Review of Jawani Diwani—A youthful joyride

This is a blog I had published elsewhere, and not that I am particularly proud of it, but since it was anyway going to get deleted, so thought why not publish it here:

Review of Jawani DiwaniA youthful joyride



Rating: %#@&


“What’s with the rating?”—You ask. Nothing really. The movie just doesn’t deserve any stars. Of course, you know what those printed characters mean. Right? Actually, the movie could have won an Oscar had it played Shahrukh in it. No, the movie isn’t that good. It’s just that its entertainment-value compares with Paheli’s.



The promos of the movie were really misguiding.

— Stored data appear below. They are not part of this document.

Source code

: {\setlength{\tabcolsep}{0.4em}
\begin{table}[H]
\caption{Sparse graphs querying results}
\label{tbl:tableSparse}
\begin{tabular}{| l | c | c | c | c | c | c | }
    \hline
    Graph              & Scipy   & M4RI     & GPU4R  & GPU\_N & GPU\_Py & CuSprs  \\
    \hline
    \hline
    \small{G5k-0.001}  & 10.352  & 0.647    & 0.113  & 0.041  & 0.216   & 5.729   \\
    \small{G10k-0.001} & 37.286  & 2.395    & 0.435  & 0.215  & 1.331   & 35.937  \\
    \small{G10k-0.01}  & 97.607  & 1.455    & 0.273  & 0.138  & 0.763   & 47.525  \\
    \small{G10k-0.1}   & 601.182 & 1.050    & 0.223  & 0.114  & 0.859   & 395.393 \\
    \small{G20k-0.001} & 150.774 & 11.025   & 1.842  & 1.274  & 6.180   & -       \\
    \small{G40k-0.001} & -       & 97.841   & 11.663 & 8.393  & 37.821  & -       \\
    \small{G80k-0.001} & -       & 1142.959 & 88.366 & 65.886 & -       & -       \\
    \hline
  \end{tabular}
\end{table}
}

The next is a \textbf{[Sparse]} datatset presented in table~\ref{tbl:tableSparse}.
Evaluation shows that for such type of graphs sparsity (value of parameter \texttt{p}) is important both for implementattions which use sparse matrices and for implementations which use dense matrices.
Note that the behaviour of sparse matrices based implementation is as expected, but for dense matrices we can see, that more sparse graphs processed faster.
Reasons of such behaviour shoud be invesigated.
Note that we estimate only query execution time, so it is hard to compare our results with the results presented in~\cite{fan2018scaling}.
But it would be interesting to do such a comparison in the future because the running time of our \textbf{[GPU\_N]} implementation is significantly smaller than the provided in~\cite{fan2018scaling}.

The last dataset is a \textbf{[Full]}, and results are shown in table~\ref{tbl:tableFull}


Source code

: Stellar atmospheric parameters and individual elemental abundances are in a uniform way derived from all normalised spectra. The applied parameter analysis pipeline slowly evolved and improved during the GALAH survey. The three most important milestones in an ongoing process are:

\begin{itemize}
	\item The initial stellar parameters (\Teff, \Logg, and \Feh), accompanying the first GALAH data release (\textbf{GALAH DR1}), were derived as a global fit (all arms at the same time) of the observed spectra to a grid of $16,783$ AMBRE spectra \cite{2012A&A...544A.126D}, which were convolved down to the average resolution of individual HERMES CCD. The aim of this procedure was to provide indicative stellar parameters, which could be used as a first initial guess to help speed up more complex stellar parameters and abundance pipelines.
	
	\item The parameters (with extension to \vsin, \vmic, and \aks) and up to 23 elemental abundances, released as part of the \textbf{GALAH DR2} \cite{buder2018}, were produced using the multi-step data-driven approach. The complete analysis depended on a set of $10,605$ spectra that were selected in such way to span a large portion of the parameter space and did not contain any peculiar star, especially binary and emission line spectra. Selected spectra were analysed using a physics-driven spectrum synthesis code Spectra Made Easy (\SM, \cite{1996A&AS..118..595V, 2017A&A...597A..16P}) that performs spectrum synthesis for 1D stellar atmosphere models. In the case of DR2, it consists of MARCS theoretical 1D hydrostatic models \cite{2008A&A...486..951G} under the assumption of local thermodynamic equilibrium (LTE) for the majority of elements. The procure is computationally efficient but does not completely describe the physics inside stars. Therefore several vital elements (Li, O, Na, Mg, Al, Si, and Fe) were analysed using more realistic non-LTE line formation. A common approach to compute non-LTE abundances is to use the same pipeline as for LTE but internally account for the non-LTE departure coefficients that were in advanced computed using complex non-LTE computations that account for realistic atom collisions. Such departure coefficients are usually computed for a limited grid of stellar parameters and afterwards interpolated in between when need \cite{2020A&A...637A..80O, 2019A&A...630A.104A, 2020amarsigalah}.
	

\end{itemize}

And, it’s not the ‘ennahtainment vahl-yu’ that I’m talking of. Our serial kisser-boy, Emraan Hashmi (Mann Kapoor in the movie) was quite restrained with just three kisses in the entire movie (yes, you read it right; no printing error this is), with one being the replay of the other. He’s our average lecherous Indian male with seriously above-average luck. As a struggling singer he saves the life of Radha (Hrishitaa Bhatt) who happens to be the only (and surprisingly lonely) daughter of ‘cassette-king’--Umesh Jumani (played by Tiku Talsania). The instant chemistry that follows is to be seen and not believed, for unlike in this movie, the life of an average-Indian-lecherous-male is not guided by a bad script. By the way, Mann promises to marry her after taking a short trip to Goa.



What follows is a shoddy (excuse the euphemism) mix of lame digs at the likes of Anu Malik (sorry, don't know the in vogue numerologically correct spelling), & of jokes (excuse the exaggeration of calling them that—jokes) that are vulgar & miserably predictable, which makes you cry for the wasted money and time (dear ‘time is money’-types, if you’ve read this this far, you’ve already wasted quite a bit). But, don’t worry there’s something to laugh—the meant-to-be-emotional scenes.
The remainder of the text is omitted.